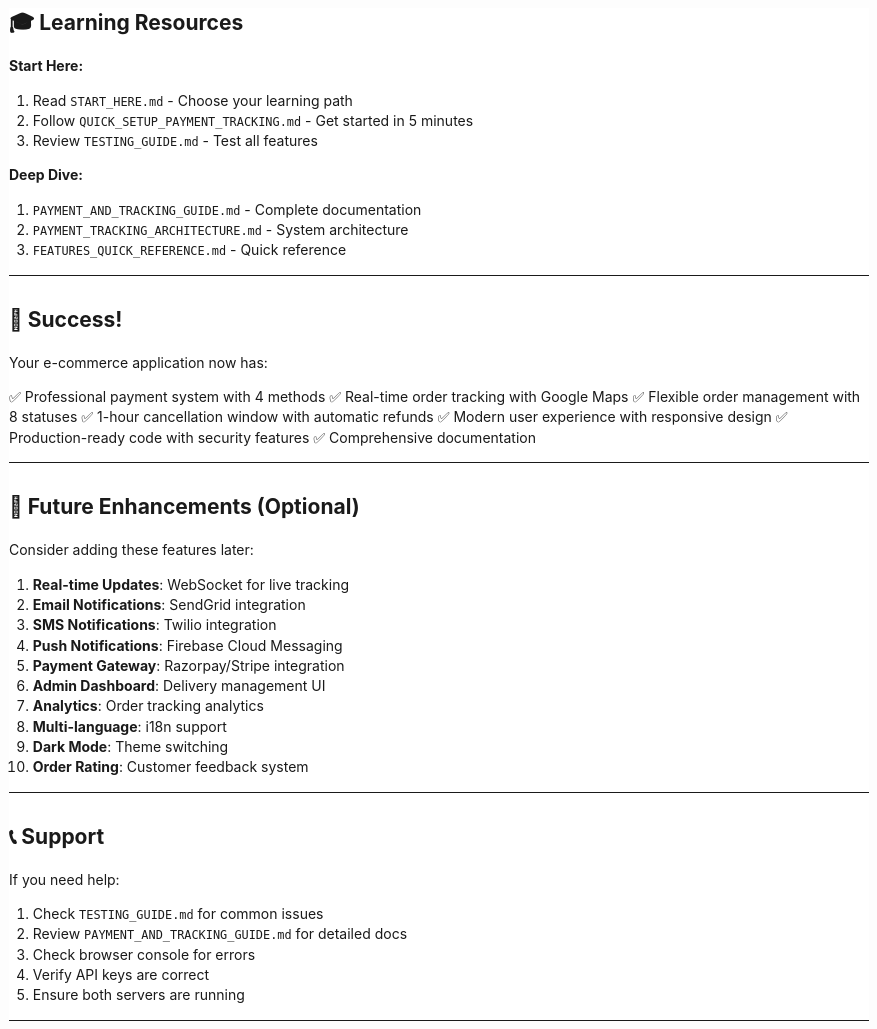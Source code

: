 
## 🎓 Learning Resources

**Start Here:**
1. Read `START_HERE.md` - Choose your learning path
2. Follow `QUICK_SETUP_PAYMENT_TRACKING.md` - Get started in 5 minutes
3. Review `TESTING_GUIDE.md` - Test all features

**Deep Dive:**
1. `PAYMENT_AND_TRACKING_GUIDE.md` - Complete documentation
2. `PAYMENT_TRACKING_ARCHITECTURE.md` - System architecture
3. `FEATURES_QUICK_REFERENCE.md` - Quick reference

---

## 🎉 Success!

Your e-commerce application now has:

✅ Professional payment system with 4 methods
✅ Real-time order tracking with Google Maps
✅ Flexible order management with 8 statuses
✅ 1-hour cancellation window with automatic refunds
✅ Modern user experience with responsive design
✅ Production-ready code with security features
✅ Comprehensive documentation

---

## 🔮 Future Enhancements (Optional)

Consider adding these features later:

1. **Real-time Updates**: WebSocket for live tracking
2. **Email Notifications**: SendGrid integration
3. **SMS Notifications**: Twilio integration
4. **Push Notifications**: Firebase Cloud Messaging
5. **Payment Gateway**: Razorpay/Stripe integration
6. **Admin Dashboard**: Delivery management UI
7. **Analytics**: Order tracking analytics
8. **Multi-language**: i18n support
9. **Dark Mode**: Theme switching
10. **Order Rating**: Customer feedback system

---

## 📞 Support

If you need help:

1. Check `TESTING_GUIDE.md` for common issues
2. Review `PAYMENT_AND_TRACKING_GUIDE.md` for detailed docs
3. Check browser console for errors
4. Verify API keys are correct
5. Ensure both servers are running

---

###

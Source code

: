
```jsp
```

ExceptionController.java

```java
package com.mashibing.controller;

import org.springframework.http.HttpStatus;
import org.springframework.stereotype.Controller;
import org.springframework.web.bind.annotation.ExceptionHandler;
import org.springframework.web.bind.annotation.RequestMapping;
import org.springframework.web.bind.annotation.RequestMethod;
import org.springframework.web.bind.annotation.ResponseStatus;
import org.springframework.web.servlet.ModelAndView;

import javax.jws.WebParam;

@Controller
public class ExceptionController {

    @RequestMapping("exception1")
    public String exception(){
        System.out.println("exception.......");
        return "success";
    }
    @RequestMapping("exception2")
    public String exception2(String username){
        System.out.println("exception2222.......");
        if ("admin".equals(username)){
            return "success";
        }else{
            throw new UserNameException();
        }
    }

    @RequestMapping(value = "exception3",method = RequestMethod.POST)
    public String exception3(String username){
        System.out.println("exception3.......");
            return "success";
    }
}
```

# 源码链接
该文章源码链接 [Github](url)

###

■ Task goal ■
Show each line in the listing above that has "println".

■ Answer for this exercise ■
        System.out.println("exception.......");
        System.out.println("exception2222.......");
        System.out.println("exception3.......");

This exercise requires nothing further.